Работа у него спорилась. Моя будущая свекровь упорхнула в чистую, просторную кухню. И там она уже прихорашивалась перед зеркалом, расправляя на себе бархатный бордовый халат с позолоченным кистями на широком поясе. Из зала слышался уверенный стук молотка.

Я опять вспомнила своих брошенных детей и, движимая порывом грусти, тихонько выскользнула на улицу.

Дети уже давно отучились в школе, и гоняли мяч в придорожной пыли. Я вспомнила о том, что скоро будет лето, и у них начнутся каникулы. А когда они уйдут на каникулах, они уже не будут нуждаться во мне. От этой мысли мне стало немножечко легче. Я стояла перед детьми и боялась, что они меня не узнают. Мои золотистые волосы я попыталась пригладить и спрятать за спину.
Я была довольно таки далеко от дома, но мой будущий муж- ведьмак краем своего всевидящего глаза наблюдал за мной , и я тоже видела всё, что происходит с ним.
Он уже очистил весь зал от хлама и расставил в нем новую мебель. Странно, но цвет мебели изменился, она потемнела, витиевато изогнулась, заблестела многочисленными зеркалами. Зал увеличился в размерах так, что стало не видно торцевую стену, она пропала в полутьме, едва освещаемой свечами, совсем как в средневековом замке.
 Прорезалась все-таки их ведьмаческая натура, и я увидела, что они, приободрившись от первых успехов, решили вылечить отца. Мать моего будущего мужа накинула на плечи черный платок с огненными розами, мой будущий муж сел за рояль. Их взгляд был устремлен в большое овальное зеркало, висящее на стене. Они решили колдовать.
Я увидела это ясно внутренним зрением.

Мой будущий муж играл что-то необыкновенное на рояле. Его мать, слегка подавшись вперед, подпевала, торжественно расправив плечи, едва раскачиваясь и полностью уйдя в ритм. Отец, закрытый темным, болотным, мохнатым пледом бессильно свесил голову в своем инвалидном кресле.
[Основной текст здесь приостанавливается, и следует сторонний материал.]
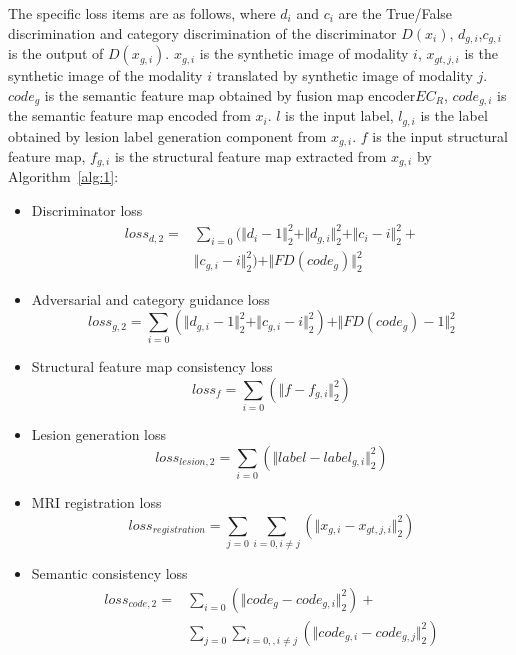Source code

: \documentclass{ecai}
\begin{document}
The specific loss items are as follows, where $d_{i}$ and $c_{i}$ are the True/False discrimination and category discrimination of the discriminator $D(x_i)$, $d_{g, i}$,$c_{g,i}$ is the output of $D(x_{g,i})$. $x_{g,i}$ is the synthetic image of modality $i$, $x_{gt,j,i}$ is the synthetic image of the modality $i$ translated by synthetic image of modality $j$. $code_g$ is the semantic feature map obtained by fusion map encoder$EC_R$, $code_{g,i}$ is the semantic feature map encoded from $x_i$. $l$ is the input label, $l_{g,i}$ is the label obtained by lesion label generation component from $x_{g,i}$. $f$ is the input structural feature map, $f_{g,i}$ is the structural feature map extracted from $x_{g,i}$ by Algorithm~\ref{alg:1}:
\begin{itemize}
	\item{Discriminator loss }
	\begin{equation}
	\begin{split}
		loss_{d,2}=&\sum\limits_{i=0}(\Vert{d_{i}-1}\Vert_{2}^{2}+\Vert{d_{g,i}}\Vert_{2}^{2}+\Vert{c_{i}-i}\Vert_{2}^{2}+\\
		&\Vert{c_{g,i}-i}\Vert_{2}^{2})+\Vert{FD(code_{g})}\Vert_{2}^{2}
	\end{split}
	\end{equation}
	
	\item{Adversarial and category guidance loss}
	\begin{equation}
		loss_{g,2}=\sum\limits_{i=0}(\Vert{d_{g,i}-1}\Vert_{2}^{2}+\Vert{c_{g,i}-i}\Vert_{2}^{2})+\Vert{FD(code_{g})-1}\Vert_{2}^{2}
	\end{equation}
	
	\item{Structural feature map consistency loss}
	\begin{equation}
		loss_{f}=\sum\limits_{i=0}(\Vert{f-f_{g,i}}\Vert_{2}^{2})
	\end{equation}
	
	\item{Lesion generation loss}
	\begin{equation}
		loss_{lesion,2}=\sum\limits_{i=0}(\Vert{label-label_{g,i}}\Vert_{2}^{2})
	\end{equation}
	
	\item{MRI registration loss}
	\begin{equation}
		loss_{registration}=\sum\limits_{j=0}\sum\limits_{i=0,i\neq j}(\Vert{x_{g,i}-x_{gt,j,i}}\Vert_{2}^{2})
	\end{equation}
	
	\item{Semantic consistency loss}
	\begin{equation}
	\begin{split}
		loss_{code,2}=&\sum\limits_{i=0}(\Vert{code_g-code_{g,i}}\Vert_{2}^{2})+\\
		&\sum\limits_{j=0}\sum\limits_{i=0, ,i\neq j}(\Vert{code_{g,i}-code_{g,j}}\Vert_{2}^{2})
	\end{split}
	\end{equation}
	
\end{itemize}
\end{document}
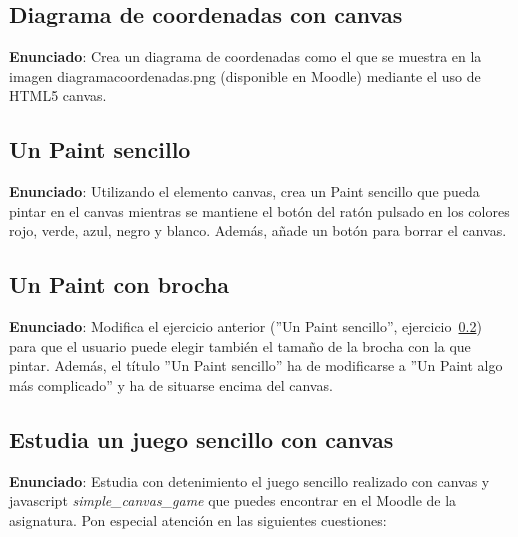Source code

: \subsection{Diagrama de coordenadas con canvas}
\label{subsec:diagrama-coordenadas}

\textbf{Enunciado}: Crea un diagrama de coordenadas como el que se muestra en la imagen diagramacoordenadas.png (disponible en Moodle) mediante el uso de HTML5 canvas.

\subsection{Un Paint sencillo}
\label{subsec:paint-sencillo}

\textbf{Enunciado}: Utilizando el elemento canvas, crea un Paint sencillo que pueda pintar en el canvas mientras se mantiene el botón del ratón pulsado en los colores rojo, verde, azul, negro y blanco. Además, añade un botón para borrar el canvas.


\subsection{Un Paint con brocha}
\label{subsec:paint-brocha}

\textbf{Enunciado}: Modifica el ejercicio anterior (''Un Paint sencillo'', ejercicio~\ref{subsec:paint-sencillo}) para que el usuario puede elegir también el tamaño de la brocha con la que pintar. Además, el título ''Un Paint sencillo'' ha de modificarse a ''Un Paint algo más complicado'' y ha de situarse encima del canvas.

\subsection{Estudia un juego sencillo con canvas}
\label{subsec:estudia-juego}

\textbf{Enunciado}: Estudia con detenimiento el juego sencillo realizado
con canvas y javascript \emph{simple\_canvas\_game} que puedes encontrar en el Moodle de la asignatura. Pon especial atención en las siguientes cuestiones:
Создаваемый ими всепоглощающий ритм завораживал меня, я знала, что скоро появлюсь в их зеркале как потусторонняя, потому что этот ритм звал меня.
Я продолжала стоять на улице, и не могла сделать ни шага.
А дети мои, наконец, узнав меня, весело облепили меня, слетелись ко мне, как снегири слетаются к яркой ветке рябины.
Музыка наполняла пространство вокруг меня, входила внутрь, растекалась по венам, артериям, нервам. Я сделала первые шаги

Я шла к зеркалу, и мои дети, смеясь, бежали за мной. Темная влажная стрела улицы и нежный тягучий запах молодой листвы вселяли в меня незнакомую уверенность. Я шла, повинуясь властному всепобеждающему ритму музыки, больше похожей на гимн.
Семья колдовала впервые за много лет. Я гордилась своим мужем. Он был очень красив за роялем, он откинул полы черного фрака, и взгляд его был полон незнакомой мне высшей решимости.
 
 Я шла, вытянув вперед руки. На моих ладонях, облекаясь в едва видимую, миниатюрную форму бестелесно возникало нечто в виде танцующей феи, совсем молоденькой, еще девочки. Она хохотала, сверкая светлыми кудрями, она подпрыгивала на моих ладонях, весело щебеча, готовая к тому, чтобы излечить больного от всех недугов. Она сама была лучом света. Кто-то шепнул мне, что нельзя оглядываться, но я оглянулась.
Не стоило мне этого делать, я совсем забыла про стражей порядка, а ведь я явно создавала непорядок с танцующей феей на руках и со свитой детей. Милиционер, приметив наше необычное шествие, прицелился прямо по танцующей фее и… Хлоп! Она, деструктурировано расплылась в темное слякотное пятно, падая уже там за зеркалом, в комнате, где был больной отец моего будущего мужа.
 Я, переполненная энергией созидания, тоже перепрыгнула этот зеркальный барьер и хотела было броситься в объятия моего будущего мужа, сверкая золотом волос. Но тут, наконец-то, почуяв неладное, появилась его сестра, та самая, в которой было сосредоточие ведьмачества всей их семьи, та, в черных глазах которой, таилась сила, высасывающая соки из этого загибающегося семейства.
Ей было от чего придти в ярость. Она оставила больного отца, бестолковую мать и скромного старательного брата в тёмной, заколоченной квартирке, а теперь они бесстрашно и гордо смотрели на неё, находясь в огромном зале, с потолком , уходящим ввысь. Они были полны решимости. Решимости, но не силы! Силу она умело забирала у них все это время. У них... Но не у меня.
 Но я не была ведьмой!
Я не была ей сейчас, но в будущем... В будущем я жаждала гармонии и равновесия и я готова была сразиться с ней за это.
Мы сошлись с ней в едином порыве борьбы. Ее глаза чёрные, мои - цвета бушующего моря. Мы взвились вверх, и я, ликуя, ощутила в себе простоту полета и легко перешла границу ведьмачества. Мы сцепили крепко руки. Я представила себя солнцем и морем, я увидела себя золотой лисицей. Она была как ночь и водопад, как темная рычащая волчица. Она шипела, извиваясь, а я подчинялась ритмам музыки, которая рвалась с клавиш рояля, Я слилась с этими ритмами всепобеждающего гимна созидания.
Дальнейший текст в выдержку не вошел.